### What is required
Look through the records below, and whenever a line contains "more", copy it.

### Task inputs
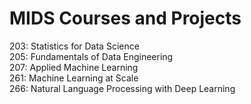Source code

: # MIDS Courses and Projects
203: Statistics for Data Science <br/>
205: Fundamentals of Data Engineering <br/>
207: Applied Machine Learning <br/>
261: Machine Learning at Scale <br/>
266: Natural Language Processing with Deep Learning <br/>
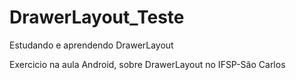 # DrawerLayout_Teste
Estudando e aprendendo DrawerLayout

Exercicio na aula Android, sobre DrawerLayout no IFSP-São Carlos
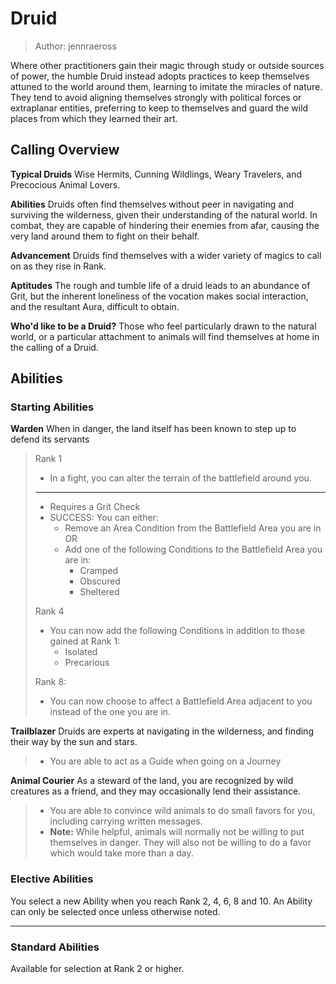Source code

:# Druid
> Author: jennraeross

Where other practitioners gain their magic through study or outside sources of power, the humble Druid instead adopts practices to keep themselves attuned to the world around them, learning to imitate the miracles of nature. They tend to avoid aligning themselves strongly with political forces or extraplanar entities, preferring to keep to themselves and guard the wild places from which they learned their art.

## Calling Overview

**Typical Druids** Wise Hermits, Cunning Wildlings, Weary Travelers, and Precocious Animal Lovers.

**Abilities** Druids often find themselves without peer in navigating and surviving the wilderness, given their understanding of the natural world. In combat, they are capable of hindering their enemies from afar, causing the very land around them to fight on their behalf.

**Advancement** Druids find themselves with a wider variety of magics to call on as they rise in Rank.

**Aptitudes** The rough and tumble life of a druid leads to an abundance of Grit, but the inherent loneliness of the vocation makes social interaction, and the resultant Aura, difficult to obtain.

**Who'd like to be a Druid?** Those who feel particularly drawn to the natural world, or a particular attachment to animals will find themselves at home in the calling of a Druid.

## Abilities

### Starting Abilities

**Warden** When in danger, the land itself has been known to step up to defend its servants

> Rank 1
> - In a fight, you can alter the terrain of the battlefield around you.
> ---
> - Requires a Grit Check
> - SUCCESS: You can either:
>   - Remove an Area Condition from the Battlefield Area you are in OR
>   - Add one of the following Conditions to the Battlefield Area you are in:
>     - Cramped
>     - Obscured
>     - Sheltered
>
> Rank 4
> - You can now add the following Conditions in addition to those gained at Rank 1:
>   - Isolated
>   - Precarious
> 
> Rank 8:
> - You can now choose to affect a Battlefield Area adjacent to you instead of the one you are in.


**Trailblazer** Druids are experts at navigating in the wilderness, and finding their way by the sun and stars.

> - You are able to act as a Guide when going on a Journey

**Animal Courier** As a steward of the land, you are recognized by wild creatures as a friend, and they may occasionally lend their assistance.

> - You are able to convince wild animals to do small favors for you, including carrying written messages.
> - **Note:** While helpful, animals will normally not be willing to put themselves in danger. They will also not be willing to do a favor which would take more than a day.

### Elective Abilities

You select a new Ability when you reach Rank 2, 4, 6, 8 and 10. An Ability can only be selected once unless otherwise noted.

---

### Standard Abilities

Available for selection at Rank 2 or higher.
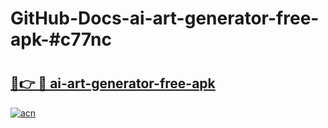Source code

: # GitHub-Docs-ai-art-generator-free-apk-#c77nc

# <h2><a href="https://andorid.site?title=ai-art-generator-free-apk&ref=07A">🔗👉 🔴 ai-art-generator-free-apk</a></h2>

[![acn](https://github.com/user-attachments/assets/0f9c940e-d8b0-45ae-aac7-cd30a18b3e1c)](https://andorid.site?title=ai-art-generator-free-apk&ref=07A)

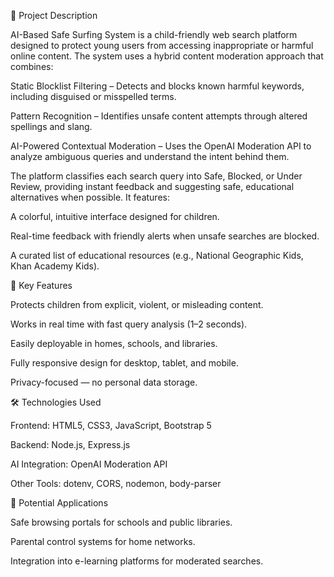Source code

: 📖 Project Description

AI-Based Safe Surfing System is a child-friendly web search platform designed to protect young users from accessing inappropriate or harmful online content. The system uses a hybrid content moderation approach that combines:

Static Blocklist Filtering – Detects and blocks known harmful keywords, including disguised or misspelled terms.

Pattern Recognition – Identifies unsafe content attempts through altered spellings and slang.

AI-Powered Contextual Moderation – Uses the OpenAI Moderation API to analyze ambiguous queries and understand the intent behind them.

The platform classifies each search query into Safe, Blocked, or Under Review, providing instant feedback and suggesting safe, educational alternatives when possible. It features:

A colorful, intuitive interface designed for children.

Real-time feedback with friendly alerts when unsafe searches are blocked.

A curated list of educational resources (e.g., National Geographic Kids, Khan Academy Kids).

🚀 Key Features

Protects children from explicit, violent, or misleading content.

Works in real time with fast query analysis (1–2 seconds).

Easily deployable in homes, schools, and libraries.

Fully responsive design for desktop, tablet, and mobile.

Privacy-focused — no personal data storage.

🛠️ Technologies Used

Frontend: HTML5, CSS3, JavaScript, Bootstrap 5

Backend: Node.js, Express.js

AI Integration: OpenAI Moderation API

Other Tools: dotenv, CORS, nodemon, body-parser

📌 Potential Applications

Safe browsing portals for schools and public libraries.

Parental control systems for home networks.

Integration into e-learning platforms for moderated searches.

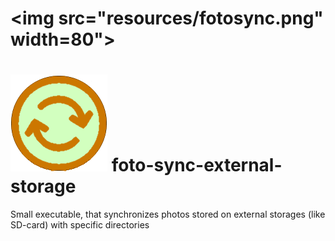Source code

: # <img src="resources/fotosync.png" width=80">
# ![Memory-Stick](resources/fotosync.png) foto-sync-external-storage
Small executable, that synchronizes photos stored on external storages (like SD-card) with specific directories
* * *
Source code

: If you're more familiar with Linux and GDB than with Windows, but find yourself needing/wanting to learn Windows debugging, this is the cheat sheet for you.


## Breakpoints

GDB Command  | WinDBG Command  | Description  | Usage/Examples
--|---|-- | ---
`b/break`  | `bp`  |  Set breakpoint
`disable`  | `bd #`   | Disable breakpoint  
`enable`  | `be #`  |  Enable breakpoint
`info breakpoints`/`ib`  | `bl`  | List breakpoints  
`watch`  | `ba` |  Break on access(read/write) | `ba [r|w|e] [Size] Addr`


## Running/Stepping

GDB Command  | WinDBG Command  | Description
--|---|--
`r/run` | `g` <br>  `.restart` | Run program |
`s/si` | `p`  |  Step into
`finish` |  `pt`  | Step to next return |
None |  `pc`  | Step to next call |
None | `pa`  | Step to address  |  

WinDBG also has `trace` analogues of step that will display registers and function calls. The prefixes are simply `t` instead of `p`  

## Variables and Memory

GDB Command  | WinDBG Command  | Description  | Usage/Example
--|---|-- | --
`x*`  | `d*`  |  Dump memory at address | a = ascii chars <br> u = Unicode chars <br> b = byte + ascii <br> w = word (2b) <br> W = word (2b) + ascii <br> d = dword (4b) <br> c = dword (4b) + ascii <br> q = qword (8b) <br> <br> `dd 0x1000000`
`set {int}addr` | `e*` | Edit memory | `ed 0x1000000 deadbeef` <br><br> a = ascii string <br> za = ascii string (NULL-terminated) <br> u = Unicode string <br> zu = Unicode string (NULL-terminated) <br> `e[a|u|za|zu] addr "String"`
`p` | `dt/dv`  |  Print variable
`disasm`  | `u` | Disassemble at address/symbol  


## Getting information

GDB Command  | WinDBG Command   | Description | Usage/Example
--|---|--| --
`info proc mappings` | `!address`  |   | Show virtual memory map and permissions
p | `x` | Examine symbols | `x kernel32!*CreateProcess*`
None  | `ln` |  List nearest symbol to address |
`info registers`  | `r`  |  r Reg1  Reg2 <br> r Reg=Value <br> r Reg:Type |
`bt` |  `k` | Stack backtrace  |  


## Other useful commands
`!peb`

### Solution for this problem
> - **Note:** While helpful, animals will normally not be willing to put themselves in danger. They will also not be willing to do a favor which would take more than a day.
: If you're more familiar with Linux and GDB than with Windows, but find yourself needing/wanting to learn Windows debugging, this is the cheat sheet for you.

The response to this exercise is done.